Heart of a Samurai by Margi Preus

I loved the main character in this book!  The fact that he was a real person made it even more interesting.  Apparently this was a Newbury Honor book and deservedly so.  It is written for 10-16 year olds but I enjoyed it too and so did my 10 year old.

 Manjiro was just a 14 year old poor fisherman living in Japan in the mid-1800's which was a time of extreme isolation for the Japanese.  They did not allow foreigners in their country and if someone left Japan, he was not allowed back in.  The people of Japan were taught that everyone else were barbarians so when Manjiro's fishing boat is shipwrecked on a deserted island during a storm, things seemed pretty hopeless for the fishermen.  They were starving when the American Whaler happened upon them.  Manjiro's companions were very distrustful of the American's but Manjiro was bright and curious and determined to learn as much as he could.  He had always felt that he was a samurai deep down inside even though his background made becoming a samurai impossible.

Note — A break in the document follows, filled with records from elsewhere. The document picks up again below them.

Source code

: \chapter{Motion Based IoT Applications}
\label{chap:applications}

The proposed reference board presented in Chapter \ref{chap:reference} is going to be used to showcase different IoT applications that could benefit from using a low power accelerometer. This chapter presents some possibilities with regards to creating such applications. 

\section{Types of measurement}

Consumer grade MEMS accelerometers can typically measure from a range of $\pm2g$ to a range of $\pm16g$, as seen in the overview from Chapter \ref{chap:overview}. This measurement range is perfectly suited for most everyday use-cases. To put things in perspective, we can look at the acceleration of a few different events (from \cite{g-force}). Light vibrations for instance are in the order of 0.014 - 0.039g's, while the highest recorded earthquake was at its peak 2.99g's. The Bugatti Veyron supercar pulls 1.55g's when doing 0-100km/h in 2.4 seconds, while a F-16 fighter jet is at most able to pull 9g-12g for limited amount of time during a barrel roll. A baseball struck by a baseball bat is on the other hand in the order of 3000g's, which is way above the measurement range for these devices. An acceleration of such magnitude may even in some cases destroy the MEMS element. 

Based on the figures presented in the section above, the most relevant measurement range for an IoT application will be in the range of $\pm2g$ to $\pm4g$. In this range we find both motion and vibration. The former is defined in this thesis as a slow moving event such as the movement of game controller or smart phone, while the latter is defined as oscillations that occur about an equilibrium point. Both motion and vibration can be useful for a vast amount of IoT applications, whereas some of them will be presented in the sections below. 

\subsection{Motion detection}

After a couple of years at sea, the whaler returned to New Bedford, Massachusetts.  The captain of the ship had come to love Manjiro and took him into his home.  It was the first time a Japanese person had set foot on American soil.  Manjiro went to school and tried to fit in but found it difficult.  He was not always accepted.  He managed to learn much and made many friends but when he had the chance to work on another ship and possibly return to Japan, he took it.  He had missed his family greatly.  Upon returning to Japan he was put in prison until the Shogun recognized his worth. 

Apparently the book is quite faithful to the actual events of Manjiro's life and even includes drawings made by him and a picture of him.  I thought that his life was fascinating and highly recommend this book!  There was some violence that might not be appropriate for younger children.  Rated PG.